Saved entries
>>>
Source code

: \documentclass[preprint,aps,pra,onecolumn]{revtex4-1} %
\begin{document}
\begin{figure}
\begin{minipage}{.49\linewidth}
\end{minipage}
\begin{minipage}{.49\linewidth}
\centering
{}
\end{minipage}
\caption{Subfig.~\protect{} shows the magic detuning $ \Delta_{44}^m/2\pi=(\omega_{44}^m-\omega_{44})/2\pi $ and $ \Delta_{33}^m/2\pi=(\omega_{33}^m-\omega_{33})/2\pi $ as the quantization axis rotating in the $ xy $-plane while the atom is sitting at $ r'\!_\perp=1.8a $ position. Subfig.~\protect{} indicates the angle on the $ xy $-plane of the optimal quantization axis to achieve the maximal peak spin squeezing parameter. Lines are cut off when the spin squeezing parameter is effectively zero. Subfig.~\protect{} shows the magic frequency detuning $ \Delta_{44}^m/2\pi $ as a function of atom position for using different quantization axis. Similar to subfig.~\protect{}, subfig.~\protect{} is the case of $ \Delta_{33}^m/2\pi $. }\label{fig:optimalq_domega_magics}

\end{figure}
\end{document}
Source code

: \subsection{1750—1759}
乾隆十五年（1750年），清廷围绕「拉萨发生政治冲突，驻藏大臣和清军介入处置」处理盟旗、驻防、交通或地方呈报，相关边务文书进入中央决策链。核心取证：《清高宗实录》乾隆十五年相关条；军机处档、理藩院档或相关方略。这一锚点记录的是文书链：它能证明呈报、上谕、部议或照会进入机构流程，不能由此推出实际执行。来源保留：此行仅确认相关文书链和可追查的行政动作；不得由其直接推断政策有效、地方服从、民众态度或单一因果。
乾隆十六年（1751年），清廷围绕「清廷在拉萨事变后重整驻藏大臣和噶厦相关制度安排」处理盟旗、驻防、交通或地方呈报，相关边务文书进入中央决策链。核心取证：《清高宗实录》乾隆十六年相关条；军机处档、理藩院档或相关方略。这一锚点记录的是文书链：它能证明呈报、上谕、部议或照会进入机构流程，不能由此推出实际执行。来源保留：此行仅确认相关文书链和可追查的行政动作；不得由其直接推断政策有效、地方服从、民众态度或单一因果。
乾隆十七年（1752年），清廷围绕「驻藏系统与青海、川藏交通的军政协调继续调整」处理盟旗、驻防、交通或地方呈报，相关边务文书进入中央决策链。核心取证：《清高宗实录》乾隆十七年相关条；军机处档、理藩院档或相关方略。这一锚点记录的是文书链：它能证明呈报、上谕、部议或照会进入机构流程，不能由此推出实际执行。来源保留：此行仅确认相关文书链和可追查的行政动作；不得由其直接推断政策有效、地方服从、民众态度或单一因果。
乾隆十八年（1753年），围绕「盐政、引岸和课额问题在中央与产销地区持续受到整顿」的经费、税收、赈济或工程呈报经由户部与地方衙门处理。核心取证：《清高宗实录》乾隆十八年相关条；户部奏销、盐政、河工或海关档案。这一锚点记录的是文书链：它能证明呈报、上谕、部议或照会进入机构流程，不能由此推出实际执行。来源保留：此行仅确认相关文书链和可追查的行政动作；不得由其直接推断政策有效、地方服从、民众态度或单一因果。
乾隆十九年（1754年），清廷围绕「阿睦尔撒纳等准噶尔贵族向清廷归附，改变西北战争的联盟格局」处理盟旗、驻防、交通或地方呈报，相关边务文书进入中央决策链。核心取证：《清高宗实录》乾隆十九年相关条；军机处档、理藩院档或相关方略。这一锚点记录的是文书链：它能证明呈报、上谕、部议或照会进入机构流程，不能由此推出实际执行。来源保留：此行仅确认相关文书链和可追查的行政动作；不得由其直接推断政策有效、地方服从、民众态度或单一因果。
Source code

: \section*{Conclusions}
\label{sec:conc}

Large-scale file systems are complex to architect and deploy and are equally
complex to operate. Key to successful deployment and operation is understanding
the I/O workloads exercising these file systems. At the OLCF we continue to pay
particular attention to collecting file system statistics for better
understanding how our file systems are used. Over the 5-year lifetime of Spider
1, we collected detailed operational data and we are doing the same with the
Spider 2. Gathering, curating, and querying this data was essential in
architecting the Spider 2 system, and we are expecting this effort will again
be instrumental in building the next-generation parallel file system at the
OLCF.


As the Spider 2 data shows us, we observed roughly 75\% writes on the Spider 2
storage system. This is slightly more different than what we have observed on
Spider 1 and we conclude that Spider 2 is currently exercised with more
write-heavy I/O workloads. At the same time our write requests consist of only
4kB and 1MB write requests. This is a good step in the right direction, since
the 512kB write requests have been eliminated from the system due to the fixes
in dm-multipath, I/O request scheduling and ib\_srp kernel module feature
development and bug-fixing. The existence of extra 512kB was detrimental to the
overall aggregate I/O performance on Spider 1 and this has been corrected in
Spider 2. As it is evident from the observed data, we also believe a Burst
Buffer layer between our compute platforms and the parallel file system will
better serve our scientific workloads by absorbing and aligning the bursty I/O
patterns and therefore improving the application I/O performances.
<<<
>>>
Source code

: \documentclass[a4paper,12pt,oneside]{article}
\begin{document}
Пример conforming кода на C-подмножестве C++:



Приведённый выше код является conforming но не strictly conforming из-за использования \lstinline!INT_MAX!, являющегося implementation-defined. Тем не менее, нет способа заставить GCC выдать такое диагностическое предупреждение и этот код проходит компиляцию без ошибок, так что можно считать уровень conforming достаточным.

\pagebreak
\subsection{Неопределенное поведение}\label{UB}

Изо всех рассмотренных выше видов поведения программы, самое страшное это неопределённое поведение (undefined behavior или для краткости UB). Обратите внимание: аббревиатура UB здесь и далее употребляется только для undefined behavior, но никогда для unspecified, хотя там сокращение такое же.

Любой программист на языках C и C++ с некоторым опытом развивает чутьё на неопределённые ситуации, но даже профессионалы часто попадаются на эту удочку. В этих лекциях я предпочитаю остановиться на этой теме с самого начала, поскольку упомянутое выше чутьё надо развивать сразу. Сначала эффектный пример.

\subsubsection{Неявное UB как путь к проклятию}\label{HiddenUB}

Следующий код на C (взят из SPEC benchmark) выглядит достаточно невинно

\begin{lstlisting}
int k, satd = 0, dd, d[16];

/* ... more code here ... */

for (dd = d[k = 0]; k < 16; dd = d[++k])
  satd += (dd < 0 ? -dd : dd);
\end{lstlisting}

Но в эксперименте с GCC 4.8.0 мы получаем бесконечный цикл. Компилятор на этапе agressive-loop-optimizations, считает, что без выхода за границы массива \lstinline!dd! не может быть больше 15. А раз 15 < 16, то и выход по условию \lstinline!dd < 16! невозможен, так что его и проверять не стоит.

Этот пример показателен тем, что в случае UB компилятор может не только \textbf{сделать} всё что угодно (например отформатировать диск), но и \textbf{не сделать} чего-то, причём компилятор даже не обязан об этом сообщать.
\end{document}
<<<
>>>
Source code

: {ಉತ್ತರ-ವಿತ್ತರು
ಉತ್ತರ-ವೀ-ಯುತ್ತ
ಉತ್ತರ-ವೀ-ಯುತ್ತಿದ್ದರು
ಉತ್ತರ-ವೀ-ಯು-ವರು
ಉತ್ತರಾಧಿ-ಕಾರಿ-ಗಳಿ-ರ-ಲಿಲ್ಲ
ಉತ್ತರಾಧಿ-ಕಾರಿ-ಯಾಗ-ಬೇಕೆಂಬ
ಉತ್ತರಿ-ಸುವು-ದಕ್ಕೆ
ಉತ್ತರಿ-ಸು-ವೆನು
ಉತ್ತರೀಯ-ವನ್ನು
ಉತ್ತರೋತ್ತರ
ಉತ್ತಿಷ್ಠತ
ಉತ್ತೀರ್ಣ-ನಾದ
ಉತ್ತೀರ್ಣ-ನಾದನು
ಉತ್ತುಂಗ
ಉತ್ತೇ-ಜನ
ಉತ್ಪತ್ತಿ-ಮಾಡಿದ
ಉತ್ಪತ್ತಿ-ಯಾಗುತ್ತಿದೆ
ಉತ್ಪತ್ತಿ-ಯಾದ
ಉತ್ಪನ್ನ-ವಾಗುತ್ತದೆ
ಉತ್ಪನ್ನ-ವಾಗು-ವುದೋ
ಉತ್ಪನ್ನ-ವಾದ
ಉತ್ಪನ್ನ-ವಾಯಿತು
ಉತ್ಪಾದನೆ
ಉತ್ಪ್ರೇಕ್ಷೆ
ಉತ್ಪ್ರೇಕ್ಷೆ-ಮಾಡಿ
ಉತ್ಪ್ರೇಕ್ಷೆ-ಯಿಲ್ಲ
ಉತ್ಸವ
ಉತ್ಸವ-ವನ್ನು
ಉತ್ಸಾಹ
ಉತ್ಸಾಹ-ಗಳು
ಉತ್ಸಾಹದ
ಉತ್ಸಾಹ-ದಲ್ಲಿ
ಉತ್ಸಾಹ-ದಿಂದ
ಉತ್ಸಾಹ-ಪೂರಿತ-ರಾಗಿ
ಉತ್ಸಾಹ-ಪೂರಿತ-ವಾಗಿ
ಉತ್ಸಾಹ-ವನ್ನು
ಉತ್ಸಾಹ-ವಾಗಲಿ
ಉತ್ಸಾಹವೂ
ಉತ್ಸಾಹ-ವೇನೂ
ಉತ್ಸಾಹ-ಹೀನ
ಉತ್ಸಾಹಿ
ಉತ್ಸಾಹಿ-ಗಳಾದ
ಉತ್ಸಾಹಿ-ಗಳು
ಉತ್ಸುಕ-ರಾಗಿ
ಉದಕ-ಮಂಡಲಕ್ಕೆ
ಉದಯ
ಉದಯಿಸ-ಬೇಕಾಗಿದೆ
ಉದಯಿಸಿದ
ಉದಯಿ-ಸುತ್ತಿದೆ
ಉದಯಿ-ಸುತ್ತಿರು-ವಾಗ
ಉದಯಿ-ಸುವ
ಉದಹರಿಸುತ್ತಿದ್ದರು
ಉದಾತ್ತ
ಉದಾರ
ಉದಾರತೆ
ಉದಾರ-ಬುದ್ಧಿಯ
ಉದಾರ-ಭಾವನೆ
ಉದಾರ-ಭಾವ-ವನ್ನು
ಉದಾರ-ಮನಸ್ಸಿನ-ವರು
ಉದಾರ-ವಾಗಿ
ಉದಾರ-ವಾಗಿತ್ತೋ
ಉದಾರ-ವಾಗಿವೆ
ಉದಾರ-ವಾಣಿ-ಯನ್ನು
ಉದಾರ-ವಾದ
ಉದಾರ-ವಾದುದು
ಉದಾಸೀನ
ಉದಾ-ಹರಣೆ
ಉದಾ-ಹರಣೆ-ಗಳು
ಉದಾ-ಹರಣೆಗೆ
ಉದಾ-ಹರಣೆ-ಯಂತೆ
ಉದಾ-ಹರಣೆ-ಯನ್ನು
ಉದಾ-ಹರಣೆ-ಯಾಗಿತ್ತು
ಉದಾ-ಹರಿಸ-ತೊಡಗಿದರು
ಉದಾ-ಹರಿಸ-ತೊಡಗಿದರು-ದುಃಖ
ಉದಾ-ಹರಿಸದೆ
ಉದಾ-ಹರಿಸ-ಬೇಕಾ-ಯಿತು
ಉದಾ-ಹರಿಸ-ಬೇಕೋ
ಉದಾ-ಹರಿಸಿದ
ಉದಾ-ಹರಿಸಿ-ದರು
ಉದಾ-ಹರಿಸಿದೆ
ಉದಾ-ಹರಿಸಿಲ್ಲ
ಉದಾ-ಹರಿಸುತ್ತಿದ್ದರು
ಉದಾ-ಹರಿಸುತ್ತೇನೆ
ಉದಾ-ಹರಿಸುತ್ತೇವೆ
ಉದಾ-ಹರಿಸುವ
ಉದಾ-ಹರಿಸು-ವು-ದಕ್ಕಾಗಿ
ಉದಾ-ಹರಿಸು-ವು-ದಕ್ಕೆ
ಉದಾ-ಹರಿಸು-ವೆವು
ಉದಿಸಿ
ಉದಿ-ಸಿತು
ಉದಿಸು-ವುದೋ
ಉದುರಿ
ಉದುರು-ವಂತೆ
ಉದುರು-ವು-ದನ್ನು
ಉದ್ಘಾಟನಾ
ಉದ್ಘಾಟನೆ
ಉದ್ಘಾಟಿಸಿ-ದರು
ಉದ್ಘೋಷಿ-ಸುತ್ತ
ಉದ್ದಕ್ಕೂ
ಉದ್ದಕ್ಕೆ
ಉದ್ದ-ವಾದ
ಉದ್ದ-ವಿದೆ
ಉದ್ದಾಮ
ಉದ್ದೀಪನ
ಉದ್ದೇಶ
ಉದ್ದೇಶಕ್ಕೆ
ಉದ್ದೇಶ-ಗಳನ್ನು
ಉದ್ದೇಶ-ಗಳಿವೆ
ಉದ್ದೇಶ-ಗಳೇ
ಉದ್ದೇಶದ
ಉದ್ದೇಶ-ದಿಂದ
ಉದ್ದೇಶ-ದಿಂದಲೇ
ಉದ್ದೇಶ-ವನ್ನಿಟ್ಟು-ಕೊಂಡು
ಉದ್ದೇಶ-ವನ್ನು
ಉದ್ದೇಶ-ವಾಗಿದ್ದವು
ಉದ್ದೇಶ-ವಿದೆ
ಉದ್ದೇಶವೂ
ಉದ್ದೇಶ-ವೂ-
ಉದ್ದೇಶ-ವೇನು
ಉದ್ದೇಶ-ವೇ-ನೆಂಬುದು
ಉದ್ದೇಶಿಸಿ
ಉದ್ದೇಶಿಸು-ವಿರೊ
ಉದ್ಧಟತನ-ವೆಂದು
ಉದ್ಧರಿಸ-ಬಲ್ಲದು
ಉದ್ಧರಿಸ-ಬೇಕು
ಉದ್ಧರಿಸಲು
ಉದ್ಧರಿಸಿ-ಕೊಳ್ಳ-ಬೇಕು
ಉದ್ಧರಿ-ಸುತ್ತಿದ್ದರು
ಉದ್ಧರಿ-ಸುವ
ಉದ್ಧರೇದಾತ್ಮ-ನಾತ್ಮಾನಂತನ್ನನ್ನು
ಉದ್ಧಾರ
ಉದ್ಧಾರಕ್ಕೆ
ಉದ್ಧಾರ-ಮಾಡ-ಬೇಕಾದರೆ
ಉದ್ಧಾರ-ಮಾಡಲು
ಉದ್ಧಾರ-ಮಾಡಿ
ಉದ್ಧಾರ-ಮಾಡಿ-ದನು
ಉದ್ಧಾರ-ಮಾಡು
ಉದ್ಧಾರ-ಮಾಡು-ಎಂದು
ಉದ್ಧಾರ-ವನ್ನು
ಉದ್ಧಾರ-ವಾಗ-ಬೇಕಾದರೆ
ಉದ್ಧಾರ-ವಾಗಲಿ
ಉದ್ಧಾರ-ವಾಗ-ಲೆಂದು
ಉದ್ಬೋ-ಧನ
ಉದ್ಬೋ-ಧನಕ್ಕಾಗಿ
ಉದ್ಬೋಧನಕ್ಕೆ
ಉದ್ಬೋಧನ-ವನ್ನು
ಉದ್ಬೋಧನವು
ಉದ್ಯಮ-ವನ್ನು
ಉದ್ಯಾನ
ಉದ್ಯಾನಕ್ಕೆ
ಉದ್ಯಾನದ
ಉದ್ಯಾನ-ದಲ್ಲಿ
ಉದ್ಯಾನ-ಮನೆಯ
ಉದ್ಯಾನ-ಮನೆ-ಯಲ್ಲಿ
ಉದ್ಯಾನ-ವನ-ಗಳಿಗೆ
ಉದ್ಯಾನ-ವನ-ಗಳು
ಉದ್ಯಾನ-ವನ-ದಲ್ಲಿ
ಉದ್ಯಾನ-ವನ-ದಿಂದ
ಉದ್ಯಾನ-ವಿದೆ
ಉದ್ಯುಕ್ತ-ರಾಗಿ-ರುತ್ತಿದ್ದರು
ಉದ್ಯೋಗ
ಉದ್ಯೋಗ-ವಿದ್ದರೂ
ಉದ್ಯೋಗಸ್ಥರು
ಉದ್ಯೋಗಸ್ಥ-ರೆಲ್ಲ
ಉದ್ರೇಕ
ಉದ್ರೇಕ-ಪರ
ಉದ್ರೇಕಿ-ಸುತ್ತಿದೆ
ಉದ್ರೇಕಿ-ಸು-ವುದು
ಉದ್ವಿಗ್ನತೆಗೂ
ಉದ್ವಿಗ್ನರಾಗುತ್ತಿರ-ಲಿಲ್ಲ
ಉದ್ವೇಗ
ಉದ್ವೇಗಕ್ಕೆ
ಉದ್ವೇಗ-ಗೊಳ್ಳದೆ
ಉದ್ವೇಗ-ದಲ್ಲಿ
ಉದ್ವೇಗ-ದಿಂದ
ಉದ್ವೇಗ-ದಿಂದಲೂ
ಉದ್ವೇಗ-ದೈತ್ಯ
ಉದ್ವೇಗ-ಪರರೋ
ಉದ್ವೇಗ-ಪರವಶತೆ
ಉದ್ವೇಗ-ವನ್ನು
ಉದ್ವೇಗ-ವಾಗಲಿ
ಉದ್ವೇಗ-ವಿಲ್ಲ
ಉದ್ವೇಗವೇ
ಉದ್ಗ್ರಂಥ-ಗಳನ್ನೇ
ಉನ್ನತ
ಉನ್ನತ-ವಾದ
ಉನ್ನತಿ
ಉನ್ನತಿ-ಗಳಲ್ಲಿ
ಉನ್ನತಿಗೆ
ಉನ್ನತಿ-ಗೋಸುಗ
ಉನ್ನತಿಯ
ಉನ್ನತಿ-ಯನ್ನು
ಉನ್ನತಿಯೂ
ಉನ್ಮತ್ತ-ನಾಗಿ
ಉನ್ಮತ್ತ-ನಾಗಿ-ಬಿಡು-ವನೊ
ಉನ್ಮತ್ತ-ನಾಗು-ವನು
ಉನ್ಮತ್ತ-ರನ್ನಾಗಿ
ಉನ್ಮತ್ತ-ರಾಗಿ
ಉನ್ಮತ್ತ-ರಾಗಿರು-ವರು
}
<<<
▶ _PROMPT_
Only lines of the data holding the word "documentclass" go in the answer. Please copy each of them.

▶ _TASK ANSWER_
: \documentclass[preprint,aps,pra,onecolumn]{revtex4-1} %
: \documentclass[a4paper,12pt,oneside]{article}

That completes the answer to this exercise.